# What is being asked:
From the data below, set down exactly the lines between the one holding "in the coadd image" and the one holding "be making some", inclusive, and no others.

● ● ● ●

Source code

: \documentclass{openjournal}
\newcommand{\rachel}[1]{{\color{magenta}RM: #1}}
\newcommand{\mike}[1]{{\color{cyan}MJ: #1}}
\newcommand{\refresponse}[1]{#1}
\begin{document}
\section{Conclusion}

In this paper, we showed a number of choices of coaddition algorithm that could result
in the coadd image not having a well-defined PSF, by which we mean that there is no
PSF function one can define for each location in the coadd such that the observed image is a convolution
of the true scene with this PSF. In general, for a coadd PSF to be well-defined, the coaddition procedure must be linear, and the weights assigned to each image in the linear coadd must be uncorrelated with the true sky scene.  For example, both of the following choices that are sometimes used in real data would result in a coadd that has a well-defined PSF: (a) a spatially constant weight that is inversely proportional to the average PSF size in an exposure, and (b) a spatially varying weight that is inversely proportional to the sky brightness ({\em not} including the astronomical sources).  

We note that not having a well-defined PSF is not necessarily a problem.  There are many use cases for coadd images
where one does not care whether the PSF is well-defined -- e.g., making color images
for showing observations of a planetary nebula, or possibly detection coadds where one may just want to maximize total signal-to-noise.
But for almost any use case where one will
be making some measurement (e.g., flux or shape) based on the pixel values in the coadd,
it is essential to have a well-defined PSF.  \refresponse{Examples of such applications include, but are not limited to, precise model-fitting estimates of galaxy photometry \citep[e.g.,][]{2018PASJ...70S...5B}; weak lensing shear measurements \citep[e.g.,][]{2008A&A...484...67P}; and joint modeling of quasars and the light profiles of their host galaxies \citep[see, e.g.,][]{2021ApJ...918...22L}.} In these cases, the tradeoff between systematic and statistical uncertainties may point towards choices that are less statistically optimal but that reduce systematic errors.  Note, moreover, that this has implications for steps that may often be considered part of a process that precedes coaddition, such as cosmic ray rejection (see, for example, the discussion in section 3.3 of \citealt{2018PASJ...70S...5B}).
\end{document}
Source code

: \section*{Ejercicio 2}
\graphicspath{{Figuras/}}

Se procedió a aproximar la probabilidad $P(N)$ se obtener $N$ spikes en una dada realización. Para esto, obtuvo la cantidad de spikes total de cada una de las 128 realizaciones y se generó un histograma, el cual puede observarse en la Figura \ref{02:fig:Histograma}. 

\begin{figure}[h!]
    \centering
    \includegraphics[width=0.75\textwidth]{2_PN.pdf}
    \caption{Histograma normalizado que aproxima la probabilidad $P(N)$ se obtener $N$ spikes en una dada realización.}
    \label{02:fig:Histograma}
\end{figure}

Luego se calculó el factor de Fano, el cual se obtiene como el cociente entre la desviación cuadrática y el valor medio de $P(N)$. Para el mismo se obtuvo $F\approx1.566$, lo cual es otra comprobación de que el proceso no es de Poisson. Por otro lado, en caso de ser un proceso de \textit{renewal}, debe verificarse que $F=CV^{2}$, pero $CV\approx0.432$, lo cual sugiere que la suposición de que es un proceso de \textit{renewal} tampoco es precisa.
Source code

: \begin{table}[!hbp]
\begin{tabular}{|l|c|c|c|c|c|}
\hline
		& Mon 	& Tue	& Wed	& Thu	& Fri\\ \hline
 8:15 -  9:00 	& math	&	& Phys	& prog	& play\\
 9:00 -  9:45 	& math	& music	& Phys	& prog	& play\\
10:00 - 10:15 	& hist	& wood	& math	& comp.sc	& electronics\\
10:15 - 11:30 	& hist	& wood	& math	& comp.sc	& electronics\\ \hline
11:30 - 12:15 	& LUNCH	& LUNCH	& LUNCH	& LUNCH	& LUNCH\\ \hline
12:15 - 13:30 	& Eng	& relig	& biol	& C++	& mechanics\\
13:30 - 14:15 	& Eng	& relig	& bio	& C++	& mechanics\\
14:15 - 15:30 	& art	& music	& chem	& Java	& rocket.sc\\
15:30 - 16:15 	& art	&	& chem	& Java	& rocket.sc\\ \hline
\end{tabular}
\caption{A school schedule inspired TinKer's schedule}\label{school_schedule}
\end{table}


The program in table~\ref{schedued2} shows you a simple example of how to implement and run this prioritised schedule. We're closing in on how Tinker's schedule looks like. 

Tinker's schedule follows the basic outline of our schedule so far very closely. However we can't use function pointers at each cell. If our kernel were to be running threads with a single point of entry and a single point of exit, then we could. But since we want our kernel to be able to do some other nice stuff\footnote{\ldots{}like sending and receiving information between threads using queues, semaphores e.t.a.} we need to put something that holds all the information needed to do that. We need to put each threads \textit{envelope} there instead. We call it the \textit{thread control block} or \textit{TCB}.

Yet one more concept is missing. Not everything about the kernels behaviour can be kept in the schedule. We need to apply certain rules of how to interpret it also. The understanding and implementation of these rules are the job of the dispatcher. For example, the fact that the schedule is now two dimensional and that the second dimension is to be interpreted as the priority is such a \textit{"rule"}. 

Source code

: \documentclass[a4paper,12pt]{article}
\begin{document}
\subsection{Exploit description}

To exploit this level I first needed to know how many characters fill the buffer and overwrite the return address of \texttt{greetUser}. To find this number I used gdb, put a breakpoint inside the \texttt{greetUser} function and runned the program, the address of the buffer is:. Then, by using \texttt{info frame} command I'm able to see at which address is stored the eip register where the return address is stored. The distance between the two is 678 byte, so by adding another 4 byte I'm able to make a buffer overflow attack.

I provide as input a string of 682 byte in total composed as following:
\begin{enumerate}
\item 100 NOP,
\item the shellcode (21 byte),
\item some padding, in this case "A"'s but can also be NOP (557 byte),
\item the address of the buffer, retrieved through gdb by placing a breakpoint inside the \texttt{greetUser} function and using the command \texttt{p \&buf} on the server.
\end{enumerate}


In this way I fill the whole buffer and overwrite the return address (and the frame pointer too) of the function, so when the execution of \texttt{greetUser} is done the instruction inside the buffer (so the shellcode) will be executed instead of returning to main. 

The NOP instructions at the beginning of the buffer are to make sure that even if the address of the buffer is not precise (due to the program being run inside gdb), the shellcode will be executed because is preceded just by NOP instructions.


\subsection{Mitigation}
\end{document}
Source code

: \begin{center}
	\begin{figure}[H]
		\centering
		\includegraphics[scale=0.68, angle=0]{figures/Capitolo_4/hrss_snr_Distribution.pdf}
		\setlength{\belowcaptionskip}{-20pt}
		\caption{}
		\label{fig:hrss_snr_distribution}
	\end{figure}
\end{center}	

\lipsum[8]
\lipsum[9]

● ● ● ●

# Task output:
in the coadd image not having a well-defined PSF, by which we mean that there is no
PSF function one can define for each location in the coadd such that the observed image is a convolution
of the true scene with this PSF. In general, for a coadd PSF to be well-defined, the coaddition procedure must be linear, and the weights assigned to each image in the linear coadd must be uncorrelated with the true sky scene.  For example, both of the following choices that are sometimes used in real data would result in a coadd that has a well-defined PSF: (a) a spatially constant weight that is inversely proportional to the average PSF size in an exposure, and (b) a spatially varying weight that is inversely proportional to the sky brightness ({\em not} including the astronomical sources).  

We note that not having a well-defined PSF is not necessarily a problem.  There are many use cases for coadd images
where one does not care whether the PSF is well-defined -- e.g., making color images
for showing observations of a planetary nebula, or possibly detection coadds where one may just want to maximize total signal-to-noise.
But for almost any use case where one will
be making some measurement (e.g., flux or shape) based on the pixel values in the coadd,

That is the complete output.